[Stored data]

━━━━━━━━━━

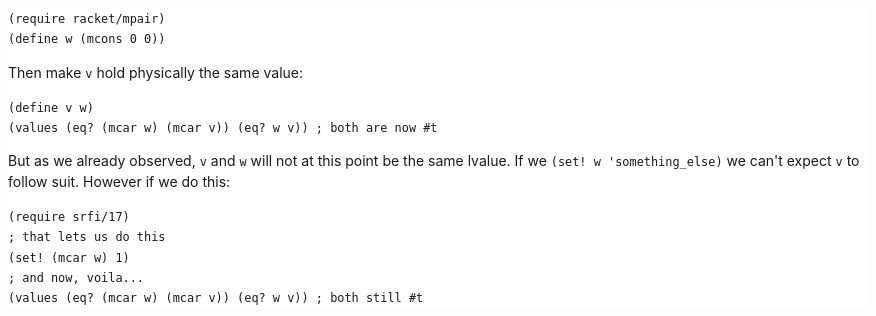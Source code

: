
 ```
(require racket/mpair)
(define w (mcons 0 0))
```

Then make `v` hold physically the same value:

```
(define v w)
(values (eq? (mcar w) (mcar v)) (eq? w v)) ; both are now #t
```

But as we already observed, `v` and `w` will not at this point be the same
lvalue. If we `(set! w 'something_else)` we can't expect `v` to follow suit.
However if we do this:

```
(require srfi/17)
; that lets us do this
(set! (mcar w) 1)
; and now, voila...
(values (eq? (mcar w) (mcar v)) (eq? w v)) ; both still #t
```


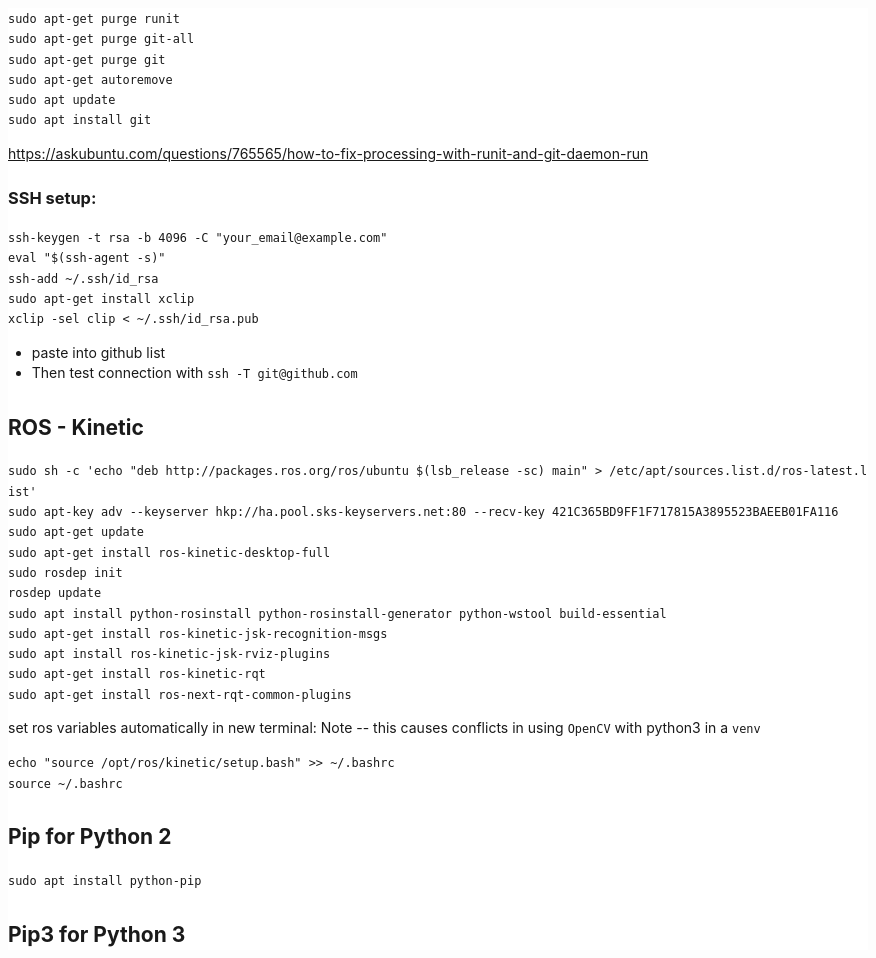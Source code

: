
 ```
sudo apt-get purge runit
sudo apt-get purge git-all
sudo apt-get purge git
sudo apt-get autoremove
sudo apt update
sudo apt install git
```

https://askubuntu.com/questions/765565/how-to-fix-processing-with-runit-and-git-daemon-run

### SSH setup:
```
ssh-keygen -t rsa -b 4096 -C "your_email@example.com"
eval "$(ssh-agent -s)"
ssh-add ~/.ssh/id_rsa
sudo apt-get install xclip
xclip -sel clip < ~/.ssh/id_rsa.pub
```
- paste into github list
- Then test connection with `ssh -T git@github.com`

## ROS - Kinetic

```
sudo sh -c 'echo "deb http://packages.ros.org/ros/ubuntu $(lsb_release -sc) main" > /etc/apt/sources.list.d/ros-latest.list'
sudo apt-key adv --keyserver hkp://ha.pool.sks-keyservers.net:80 --recv-key 421C365BD9FF1F717815A3895523BAEEB01FA116
sudo apt-get update
sudo apt-get install ros-kinetic-desktop-full
sudo rosdep init
rosdep update
sudo apt install python-rosinstall python-rosinstall-generator python-wstool build-essential
sudo apt-get install ros-kinetic-jsk-recognition-msgs
sudo apt install ros-kinetic-jsk-rviz-plugins
sudo apt-get install ros-kinetic-rqt
sudo apt-get install ros-next-rqt-common-plugins
```

set ros variables automatically in new terminal: Note -- this causes conflicts in using `OpenCV` with python3 in a `venv`

```
echo "source /opt/ros/kinetic/setup.bash" >> ~/.bashrc
source ~/.bashrc
```

## Pip for Python 2

```
sudo apt install python-pip
```
## Pip3 for Python 3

━━━━━━━━━━

*WORK INSTRUCTION*. Please find, in the entries above, every line where "runit" occurs, and copy it.

*RESULT FOR THIS TASK*.
sudo apt-get purge runit
https://askubuntu.com/questions/765565/how-to-fix-processing-with-runit-and-git-daemon-run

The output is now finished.